Student Identification and Projection Methodology
Students who are already on the Advanced or Accelerated Pathway will remain on that pathway unless it has been determined through ongoing communication between the teacher and the parent that advanced or accelerated math is no longer the most appropriate fit for the student.
Our identification process primarily identifies outgoing 3rd grade students for the advanced class and identifies outgoing 5th grade students for the Double Accelerated. Any students who profile for the advanced and accelerated math classes but had not qualified year before are identified as well.
A projection methodology is a more sophisticated measure taken to identify a student's fit for the advanced math courses. The process links incoming students' past achievement, rated work habits, and cognitive ability measures with known performance levels of students already in our advanced math courses. In other words, this method quantifies the likelihood/probability of incoming students attaining achievement levels demonstrated by students sitting in those advanced math classes.
The projection methodology utilizes the same components that were previously in the D34 Math Identification Matrix. The projection process will utilize more historical data and more robust analyses to establish a probability score for identifying students who are on a trajectory to be successful in the advanced (or accelerated) placements.
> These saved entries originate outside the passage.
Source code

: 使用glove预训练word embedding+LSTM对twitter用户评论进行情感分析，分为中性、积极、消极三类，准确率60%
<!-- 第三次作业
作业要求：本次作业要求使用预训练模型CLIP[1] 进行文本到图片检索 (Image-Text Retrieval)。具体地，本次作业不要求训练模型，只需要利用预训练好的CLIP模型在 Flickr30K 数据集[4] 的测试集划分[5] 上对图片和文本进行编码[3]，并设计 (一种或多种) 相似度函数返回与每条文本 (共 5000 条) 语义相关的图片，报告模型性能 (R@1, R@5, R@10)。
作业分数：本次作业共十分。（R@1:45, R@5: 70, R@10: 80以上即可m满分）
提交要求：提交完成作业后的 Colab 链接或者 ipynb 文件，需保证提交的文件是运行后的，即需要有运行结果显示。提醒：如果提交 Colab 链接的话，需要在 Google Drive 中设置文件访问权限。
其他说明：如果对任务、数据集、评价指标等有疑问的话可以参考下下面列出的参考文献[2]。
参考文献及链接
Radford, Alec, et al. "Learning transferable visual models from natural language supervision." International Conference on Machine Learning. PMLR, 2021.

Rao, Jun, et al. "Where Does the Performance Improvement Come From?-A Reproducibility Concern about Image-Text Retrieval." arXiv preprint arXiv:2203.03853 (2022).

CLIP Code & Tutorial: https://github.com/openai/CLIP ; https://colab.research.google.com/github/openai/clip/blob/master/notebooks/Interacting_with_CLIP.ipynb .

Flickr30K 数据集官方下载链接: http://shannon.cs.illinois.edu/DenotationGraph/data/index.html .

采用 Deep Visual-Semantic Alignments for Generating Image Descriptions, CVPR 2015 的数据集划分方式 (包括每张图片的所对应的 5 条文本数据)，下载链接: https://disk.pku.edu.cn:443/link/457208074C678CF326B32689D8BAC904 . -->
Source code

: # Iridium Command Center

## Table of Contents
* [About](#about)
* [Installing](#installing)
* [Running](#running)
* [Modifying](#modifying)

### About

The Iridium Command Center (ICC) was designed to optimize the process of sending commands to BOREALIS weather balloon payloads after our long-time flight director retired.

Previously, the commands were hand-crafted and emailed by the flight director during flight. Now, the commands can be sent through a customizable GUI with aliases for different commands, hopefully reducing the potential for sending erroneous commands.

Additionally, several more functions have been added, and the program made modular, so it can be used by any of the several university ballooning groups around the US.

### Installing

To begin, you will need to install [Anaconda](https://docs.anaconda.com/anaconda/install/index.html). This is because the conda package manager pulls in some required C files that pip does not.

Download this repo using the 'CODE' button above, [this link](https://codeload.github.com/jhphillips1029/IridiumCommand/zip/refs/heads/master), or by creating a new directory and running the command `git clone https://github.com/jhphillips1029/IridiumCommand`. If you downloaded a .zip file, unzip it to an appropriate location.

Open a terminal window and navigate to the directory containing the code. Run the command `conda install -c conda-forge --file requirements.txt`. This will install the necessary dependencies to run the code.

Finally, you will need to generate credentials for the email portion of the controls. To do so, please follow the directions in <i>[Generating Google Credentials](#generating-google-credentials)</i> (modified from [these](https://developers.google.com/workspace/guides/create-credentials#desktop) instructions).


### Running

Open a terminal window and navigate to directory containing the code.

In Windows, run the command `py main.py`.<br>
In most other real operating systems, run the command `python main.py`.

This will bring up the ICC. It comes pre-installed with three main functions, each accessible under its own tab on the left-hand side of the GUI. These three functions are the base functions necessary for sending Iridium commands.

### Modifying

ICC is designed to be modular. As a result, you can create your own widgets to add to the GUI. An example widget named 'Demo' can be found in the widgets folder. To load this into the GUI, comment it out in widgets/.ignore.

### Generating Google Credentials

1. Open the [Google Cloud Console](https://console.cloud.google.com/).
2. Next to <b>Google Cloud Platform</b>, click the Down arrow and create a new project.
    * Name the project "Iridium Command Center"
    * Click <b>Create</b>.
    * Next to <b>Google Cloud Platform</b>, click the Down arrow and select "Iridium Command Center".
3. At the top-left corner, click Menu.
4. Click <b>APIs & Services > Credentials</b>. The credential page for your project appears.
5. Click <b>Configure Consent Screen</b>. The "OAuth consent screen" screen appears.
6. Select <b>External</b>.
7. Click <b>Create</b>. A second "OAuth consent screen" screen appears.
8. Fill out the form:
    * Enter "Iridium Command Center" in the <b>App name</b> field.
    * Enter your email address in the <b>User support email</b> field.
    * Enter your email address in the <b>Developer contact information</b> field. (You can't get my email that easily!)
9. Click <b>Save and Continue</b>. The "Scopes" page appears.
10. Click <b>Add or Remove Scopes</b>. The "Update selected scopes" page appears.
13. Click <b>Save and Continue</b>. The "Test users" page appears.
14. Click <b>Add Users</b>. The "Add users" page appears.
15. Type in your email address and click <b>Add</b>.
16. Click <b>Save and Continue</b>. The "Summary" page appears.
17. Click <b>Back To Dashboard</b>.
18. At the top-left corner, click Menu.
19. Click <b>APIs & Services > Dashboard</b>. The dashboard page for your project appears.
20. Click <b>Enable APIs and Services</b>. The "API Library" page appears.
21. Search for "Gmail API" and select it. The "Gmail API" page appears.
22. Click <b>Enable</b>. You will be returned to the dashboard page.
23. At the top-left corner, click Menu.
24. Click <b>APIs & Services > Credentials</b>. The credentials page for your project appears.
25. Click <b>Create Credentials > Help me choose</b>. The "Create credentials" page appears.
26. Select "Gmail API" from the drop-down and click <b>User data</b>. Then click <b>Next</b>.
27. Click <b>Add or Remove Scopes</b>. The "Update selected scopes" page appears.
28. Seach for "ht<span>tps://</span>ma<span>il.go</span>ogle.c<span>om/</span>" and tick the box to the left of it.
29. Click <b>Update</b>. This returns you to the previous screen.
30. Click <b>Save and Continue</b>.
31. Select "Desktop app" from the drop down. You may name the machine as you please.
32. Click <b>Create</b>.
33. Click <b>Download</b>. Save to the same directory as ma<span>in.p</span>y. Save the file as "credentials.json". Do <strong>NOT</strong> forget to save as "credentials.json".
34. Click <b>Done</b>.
Just as a pediatrician can project the height that a child should reach by adulthood, we can use a projection methodology to determine likelihood of student success in advanced math courses.* With known heights (i.e., current achievement levels) and known rates of growth, a doctor can project a child's height in the future (ie., math performance in the future).
Rather than looking for cut-off scores on a matrix, our projection method factors in all of the data we have on each student and relates it to the same data from students already in the advanced math courses. A probability of success will be returned for each student. We know a student who returns a 65% likelihood to succeed will be more academically ready for advanced math than a student who returns a 25% probability of success. For placement in the advanced and accelerated courses, we will be looking for at least a 50% probability of success.
The reason there is a probability score rather than cut-off scores for identifying students is because there is an untold number of combinations of scores that could generate the probability of success. The returned probability is dependent on how the factors relate to the targeted math performance in question.
There are many benefits to this method. Omitting the use of cut-off scores allows for counterbalancing. Strengths in one area can overcome limitations in another area.